Saturday, October 3, 2009

Rise and Shine by Anna Quindlen

I adored so much about this book. I read it, feeling more and more like a New Yorker as I understood so very much of the descriptions.  Quindlen clearly understand the pulse of New York and even of the Bronx.  She created a full picture, one I know myself, and I loved being able to see the two worlds I have contrasted in my head artfully juxtaposed.  I couldn't help but wonder: Where does Quindlen get this information? How much time has she actually spent in the Bronx?

I wondered if people ever read these sorts of fictional stories with an anthropological eye.  She is a white woman trying to portray the world of poor, non-white individuals.  Seems easy for one to pick at her portrayals.  Too stereotypical. And thus offensive.  I couldn't decide myself if she captured everything realistically.  It was all believable, but I suppose all the time I spent working in the Bronx makes me sensitive to the way some people misrepresent the culture.

It is clear Quindlen has an agenda.
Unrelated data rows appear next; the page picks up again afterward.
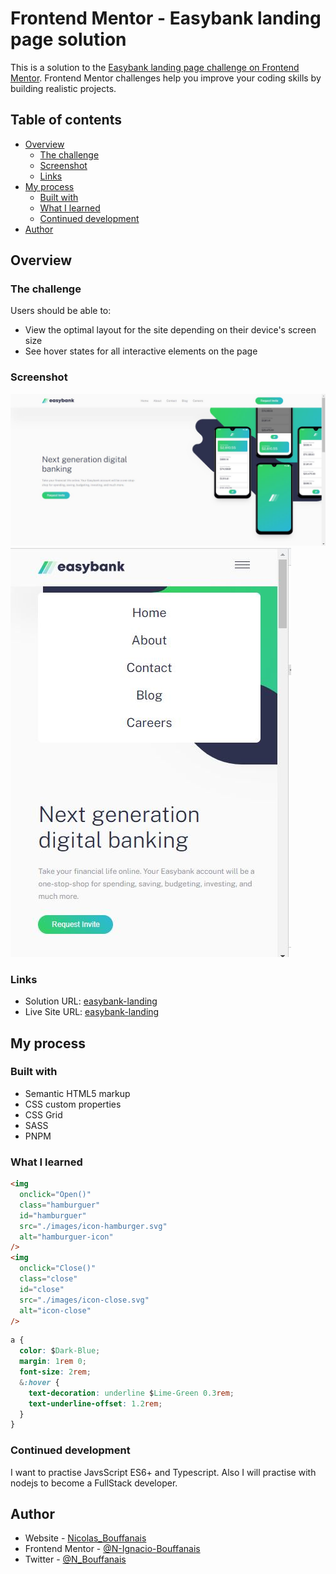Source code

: # Frontend Mentor - Easybank landing page solution

This is a solution to the [Easybank landing page challenge on Frontend Mentor](https://www.frontendmentor.io/challenges/easybank-landing-page-WaUhkoDN). Frontend Mentor challenges help you improve your coding skills by building realistic projects.

## Table of contents

- [Overview](#overview)
  - [The challenge](#the-challenge)
  - [Screenshot](#screenshot)
  - [Links](#links)
- [My process](#my-process)
  - [Built with](#built-with)
  - [What I learned](#what-i-learned)
  - [Continued development](#continued-development)
- [Author](#author)

## Overview

### The challenge

Users should be able to:

- View the optimal layout for the site depending on their device's screen size
- See hover states for all interactive elements on the page

### Screenshot

![desktop-solution](./images/desktop-solution.JPG)
![movile-solution](./images/movile-solution.JPG)

### Links

- Solution URL: [easybank-landing](https://github.com/N-Ignacio-Bouffanais/Easybank-landing-page)
- Live Site URL: [easybank-landing](https://easybank-landing-page-omega-blue.vercel.app/)

## My process

### Built with

- Semantic HTML5 markup
- CSS custom properties
- CSS Grid
- SASS
- PNPM

### What I learned

```html
<img
  onclick="Open()"
  class="hamburguer"
  id="hamburguer"
  src="./images/icon-hamburger.svg"
  alt="hamburguer-icon"
/>
<img
  onclick="Close()"
  class="close"
  id="close"
  src="./images/icon-close.svg"
  alt="icon-close"
/>
```

```css
a {
  color: $Dark-Blue;
  margin: 1rem 0;
  font-size: 2rem;
  &:hover {
    text-decoration: underline $Lime-Green 0.3rem;
    text-underline-offset: 1.2rem;
  }
}
```

### Continued development
I want to practise JavsScript ES6+ and Typescript.
Also I will practise with nodejs to become a FullStack developer.

## Author

- Website - [Nicolas_Bouffanais](https://portfolio-nicolas-bouffanais.vercel.app/)
- Frontend Mentor - [@N-Ignacio-Bouffanais](https://www.frontendmentor.io/profile/N-Ignacio-Bouffanais)
- Twitter - [@N_Bouffanais](https://twitter.com/N_Bouffanais)
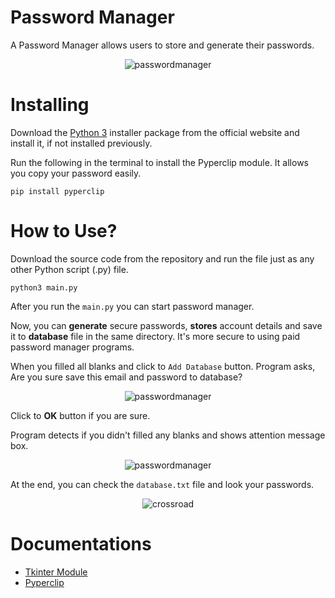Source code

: # Password Manager

A Password Manager allows users to store and generate their passwords.

<p align="center">
  <img src="https://i.giphy.com/media/VEv6FnfyPYCH0pfxPK/giphy.webp" alt="passwordmanager"/>
</p>

# Installing
Download the [Python 3](https://python.org) installer package from the official website and install it, if not installed previously.

Run the following in the terminal to install the Pyperclip module. It allows you copy your password easily.
```
pip install pyperclip

```


# How to Use?

Download the source code from the repository and run the file just as any other Python script (.py) file.
```
python3 main.py
```
After you run the `main.py` you can start password manager.

Now, you can **generate** secure passwords, **stores** account details and save it to **database** file in the same directory. It's more secure to using paid password manager programs.

When you filled all blanks and click to ``` Add Database ``` button. Program asks, Are you sure save this email and password to database?

<p align="center">
  <img src="https://i.ibb.co/hgBywMr/pass-manager.png" alt="passwordmanager"/>
</p>

Click to **OK** button if you are sure.

Program detects if you didn't filled any blanks and shows attention message box.

<p align="center">
  <img src="https://i.ibb.co/Wtbf6xy/pass-empty.png" alt="passwordmanager"/>
</p>

At the end, you can check the ```database.txt``` file and look your passwords.


<p align="center">
  <img src="https://i.ibb.co/VpkgZG4/pass-database.png" alt="crossroad"/>
</p>

# Documentations

* [Tkinter Module](https://docs.python.org/3/library/tkinter.html)
* [Pyperclip](https://pypi.org/project/pyperclip/)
She talks about women in the projects being provided with yoga, job training, parenting classes, when they need jobs, health care, a world that will prevent their children from becoming statistics.  The novel focuses somewhat on the way the media responds to the shooting of a white affluent boy (the son of a famous TV persona) versus the collapse of a building filled with low-income families in the Bronx.  While Quindlen seems to be sending a message (I am still unclear exactly her point), the story is mainly about two sisters, one who is a cohost of a popular morning TV show, Rise and Shine.  Megan Fitzmaurice is the most famous woman on morning TV (Meredith Viera-esque?), married to her childhood sweetheart, with a beloved son at Amherst (his father's alma mater).  She is larger than life, the world she lives in is full of town cars and charity balls, while her sister, the narrator, is a social worker in the Bronx with a 60 year old cop boyfriend.  Through these two sisters we get a view into two very different worlds located only blocks apart.

While I was engaged by the story, and loved the prose, I felt myself questioning so much of Quindlen's choices.  Is it appropriate to name a low-income mother Tequila (although I did have a student named Hennessy)?  Why is Bridget portrayed as both a mess and a pariah? Are we really to believe such a loving woman would never desire children of her own?  And of course I had problems with the representations of the Bronx.   It seems many criticized this work for the same reasons.

From Amazon: "Some critics say Meghan's arc in the novel is too dramatic, the contrasts between the gritty Bronx and sparkly Manhattan are overly sharp, and class distinctions are sometimes glossed over. Others, however, find charm in this very modern retelling of the ancient riches-to-rags, humble-sister-saves-the-day story. Even those who struggle with the plot and characterization agree the novel is worth reading simply for the prose."

I do recommend this book. But I am still trying to decide the most salient message.